Understanding the Franchise Agreement vs. the Franchise Disclosure Document
By Michael Seid, Managing Director, MSA Worldwide
It’s unfortunate, but some franchisees do not read or understand their Franchise Agreement before signing on the dotted line - and then discover, after the fact, that the deal they are now legally bound to is not quite what they thought they were getting. Franchise Agreements are generally long and complex documents written in legalese which may put the average person to sleep - but reading and understanding your Franchise Agreement before you sign it is critical.
Often, once a prospective franchisee has muddled through reading the Franchise Disclosure Document (FDD) - a long and complex undertaking - they may think they understand the deal thoroughly, and only superficially scan the subsequent Franchise Agreement. They may assume that franchise agreements are nothing more than adhesion contracts filled with a bunch of boilerplates, and therefore they need not concern themselves with what the agreement contains. This can be a tragic mistake.

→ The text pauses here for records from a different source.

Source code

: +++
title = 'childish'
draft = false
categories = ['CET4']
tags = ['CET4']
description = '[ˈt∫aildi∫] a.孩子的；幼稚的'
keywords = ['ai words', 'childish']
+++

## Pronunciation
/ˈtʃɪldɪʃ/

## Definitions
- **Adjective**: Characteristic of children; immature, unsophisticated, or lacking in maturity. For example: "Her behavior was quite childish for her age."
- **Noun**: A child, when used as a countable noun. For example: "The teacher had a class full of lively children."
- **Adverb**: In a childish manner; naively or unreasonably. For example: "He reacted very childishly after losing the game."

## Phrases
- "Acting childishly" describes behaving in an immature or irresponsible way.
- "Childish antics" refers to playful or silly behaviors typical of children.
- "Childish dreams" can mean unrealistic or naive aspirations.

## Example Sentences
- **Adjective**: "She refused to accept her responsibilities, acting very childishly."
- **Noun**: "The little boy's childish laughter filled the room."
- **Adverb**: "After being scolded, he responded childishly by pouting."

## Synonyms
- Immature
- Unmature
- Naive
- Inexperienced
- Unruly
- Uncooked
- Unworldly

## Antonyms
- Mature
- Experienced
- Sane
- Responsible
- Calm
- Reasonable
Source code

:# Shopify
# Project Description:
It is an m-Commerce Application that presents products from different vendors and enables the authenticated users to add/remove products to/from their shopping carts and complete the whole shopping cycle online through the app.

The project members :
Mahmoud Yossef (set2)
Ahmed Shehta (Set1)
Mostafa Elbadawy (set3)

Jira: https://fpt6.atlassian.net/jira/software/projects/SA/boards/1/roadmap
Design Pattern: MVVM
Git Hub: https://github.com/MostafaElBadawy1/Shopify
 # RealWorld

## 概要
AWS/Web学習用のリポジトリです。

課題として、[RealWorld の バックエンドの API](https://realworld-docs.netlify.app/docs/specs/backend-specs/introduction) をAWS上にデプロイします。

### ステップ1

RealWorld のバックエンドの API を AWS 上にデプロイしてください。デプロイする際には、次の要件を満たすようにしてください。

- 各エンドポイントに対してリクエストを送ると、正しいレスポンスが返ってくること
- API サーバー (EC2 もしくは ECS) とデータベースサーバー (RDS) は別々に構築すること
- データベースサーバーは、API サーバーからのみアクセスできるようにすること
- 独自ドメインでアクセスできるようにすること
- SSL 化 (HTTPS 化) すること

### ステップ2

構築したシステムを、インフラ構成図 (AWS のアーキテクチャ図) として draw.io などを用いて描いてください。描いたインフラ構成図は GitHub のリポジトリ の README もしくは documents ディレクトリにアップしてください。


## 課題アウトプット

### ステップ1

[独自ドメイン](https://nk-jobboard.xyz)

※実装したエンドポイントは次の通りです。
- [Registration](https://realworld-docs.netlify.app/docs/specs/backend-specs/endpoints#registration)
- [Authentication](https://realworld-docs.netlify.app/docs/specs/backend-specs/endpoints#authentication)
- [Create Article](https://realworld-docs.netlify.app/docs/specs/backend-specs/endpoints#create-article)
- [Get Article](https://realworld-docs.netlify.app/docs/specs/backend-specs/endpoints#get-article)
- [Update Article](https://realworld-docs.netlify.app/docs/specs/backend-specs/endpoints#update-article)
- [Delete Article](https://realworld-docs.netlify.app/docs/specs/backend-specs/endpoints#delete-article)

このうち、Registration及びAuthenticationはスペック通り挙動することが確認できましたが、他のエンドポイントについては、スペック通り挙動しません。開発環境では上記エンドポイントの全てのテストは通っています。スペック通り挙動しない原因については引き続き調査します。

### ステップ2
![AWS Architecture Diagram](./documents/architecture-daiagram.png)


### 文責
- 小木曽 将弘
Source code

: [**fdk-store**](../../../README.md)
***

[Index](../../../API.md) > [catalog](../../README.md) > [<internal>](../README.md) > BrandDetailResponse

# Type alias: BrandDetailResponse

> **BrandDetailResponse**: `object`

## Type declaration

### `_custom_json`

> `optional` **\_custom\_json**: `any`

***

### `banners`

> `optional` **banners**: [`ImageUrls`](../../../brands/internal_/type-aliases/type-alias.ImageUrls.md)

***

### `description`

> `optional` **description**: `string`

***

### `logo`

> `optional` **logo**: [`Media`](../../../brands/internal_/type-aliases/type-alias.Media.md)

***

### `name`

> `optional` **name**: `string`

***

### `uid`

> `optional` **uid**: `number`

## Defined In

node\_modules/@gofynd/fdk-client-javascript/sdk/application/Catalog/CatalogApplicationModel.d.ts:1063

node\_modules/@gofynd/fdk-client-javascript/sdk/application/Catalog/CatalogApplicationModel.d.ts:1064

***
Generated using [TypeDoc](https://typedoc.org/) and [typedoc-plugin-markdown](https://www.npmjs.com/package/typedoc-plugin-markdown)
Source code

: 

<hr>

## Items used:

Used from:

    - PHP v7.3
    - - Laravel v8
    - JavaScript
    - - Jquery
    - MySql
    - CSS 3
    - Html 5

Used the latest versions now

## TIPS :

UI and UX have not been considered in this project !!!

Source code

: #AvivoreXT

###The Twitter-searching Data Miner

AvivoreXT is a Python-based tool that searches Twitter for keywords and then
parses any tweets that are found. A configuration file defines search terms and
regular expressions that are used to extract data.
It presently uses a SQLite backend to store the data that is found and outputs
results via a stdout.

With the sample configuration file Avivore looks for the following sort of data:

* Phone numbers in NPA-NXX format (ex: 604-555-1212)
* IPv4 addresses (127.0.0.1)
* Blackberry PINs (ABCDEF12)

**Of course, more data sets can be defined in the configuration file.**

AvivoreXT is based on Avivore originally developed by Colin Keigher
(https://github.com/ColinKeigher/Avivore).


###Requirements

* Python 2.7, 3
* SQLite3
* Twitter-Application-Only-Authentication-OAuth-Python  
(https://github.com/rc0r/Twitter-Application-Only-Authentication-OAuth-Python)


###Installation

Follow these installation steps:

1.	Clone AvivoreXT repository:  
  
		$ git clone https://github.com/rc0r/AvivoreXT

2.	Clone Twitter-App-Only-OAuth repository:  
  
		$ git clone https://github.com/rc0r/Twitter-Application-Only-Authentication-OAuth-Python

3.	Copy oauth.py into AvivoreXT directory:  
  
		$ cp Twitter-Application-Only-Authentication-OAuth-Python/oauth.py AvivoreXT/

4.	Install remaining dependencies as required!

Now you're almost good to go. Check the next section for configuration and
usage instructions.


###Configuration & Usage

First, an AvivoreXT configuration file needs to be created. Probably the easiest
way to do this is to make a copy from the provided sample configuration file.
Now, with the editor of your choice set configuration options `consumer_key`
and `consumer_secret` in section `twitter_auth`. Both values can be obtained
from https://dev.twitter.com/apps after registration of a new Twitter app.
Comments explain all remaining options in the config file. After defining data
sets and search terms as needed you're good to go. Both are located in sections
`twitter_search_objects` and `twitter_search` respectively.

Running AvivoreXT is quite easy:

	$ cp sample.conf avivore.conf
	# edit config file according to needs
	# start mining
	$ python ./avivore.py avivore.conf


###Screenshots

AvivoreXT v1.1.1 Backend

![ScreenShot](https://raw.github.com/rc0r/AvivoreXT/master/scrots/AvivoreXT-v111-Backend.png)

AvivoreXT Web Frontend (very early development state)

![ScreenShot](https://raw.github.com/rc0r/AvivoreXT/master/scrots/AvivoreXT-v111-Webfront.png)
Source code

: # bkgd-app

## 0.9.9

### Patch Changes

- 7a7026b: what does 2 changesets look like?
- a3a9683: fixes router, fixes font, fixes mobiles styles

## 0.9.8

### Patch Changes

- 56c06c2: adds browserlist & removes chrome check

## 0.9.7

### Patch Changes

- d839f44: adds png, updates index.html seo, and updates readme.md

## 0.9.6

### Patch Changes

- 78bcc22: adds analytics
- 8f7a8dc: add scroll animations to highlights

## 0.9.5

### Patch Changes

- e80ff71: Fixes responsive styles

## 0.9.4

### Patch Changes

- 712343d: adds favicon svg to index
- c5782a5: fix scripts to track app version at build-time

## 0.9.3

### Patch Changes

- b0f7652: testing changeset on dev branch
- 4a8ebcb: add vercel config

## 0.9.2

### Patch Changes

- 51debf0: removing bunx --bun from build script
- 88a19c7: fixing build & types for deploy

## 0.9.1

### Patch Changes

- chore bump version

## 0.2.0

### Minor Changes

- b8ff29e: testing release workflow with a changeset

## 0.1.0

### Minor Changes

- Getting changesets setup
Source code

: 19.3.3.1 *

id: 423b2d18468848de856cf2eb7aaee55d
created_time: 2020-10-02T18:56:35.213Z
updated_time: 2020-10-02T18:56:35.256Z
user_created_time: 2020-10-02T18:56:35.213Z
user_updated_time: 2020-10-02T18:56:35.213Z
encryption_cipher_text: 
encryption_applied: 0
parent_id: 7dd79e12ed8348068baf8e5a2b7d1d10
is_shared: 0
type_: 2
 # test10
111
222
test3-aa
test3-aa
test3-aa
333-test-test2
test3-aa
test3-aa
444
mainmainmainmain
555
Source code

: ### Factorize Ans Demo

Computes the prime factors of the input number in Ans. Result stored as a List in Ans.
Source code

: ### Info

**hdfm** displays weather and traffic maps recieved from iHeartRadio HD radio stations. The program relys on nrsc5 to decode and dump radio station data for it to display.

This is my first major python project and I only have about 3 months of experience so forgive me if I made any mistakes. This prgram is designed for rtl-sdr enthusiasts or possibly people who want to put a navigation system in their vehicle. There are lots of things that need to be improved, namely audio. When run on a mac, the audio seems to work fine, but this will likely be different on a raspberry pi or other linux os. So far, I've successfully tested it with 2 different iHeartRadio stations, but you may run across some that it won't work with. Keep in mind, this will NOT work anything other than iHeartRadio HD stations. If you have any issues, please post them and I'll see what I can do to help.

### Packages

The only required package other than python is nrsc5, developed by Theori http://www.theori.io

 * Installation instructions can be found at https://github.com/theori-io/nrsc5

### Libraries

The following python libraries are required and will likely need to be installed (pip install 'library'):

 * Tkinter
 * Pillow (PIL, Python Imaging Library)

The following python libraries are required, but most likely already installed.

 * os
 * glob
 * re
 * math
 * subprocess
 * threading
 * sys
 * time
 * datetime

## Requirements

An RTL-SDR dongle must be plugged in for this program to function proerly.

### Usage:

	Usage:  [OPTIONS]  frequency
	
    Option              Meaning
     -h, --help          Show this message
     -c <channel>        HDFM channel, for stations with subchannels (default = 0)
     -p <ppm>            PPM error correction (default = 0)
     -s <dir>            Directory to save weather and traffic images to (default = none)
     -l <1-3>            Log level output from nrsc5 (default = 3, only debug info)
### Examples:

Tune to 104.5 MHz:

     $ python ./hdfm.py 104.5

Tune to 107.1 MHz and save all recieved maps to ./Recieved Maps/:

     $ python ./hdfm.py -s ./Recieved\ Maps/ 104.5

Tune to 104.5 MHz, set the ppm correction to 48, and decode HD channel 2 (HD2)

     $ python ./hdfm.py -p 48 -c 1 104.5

- The purpose of the Franchise Disclosure Document (FDD) is to describe the relationship between the franchisor and franchisee, provide the franchisee with the information they need to begin to understand the franchisor and its offering and be used by the prospective franchisee as a basis for then conducting due diligence on the opportunity.
- However, it is the Franchise Agreement - the written, binding contract between the franchisor and franchisee - that legally governs the relationship between franchisor and franchisee.
Franchise Agreement Defined
A Franchise Agreement is a legal document that binds franchisor and franchisee together. This document explains what the franchisor expects from the franchise in running the business. The Franchise Agreement is designed to ensure that all of the franchisees within an organization are treated equitably.
The expectations must be uniform throughout the system; however, agreements with new franchisees may differ somewhat from the agreements the franchisor has with existing franchisees.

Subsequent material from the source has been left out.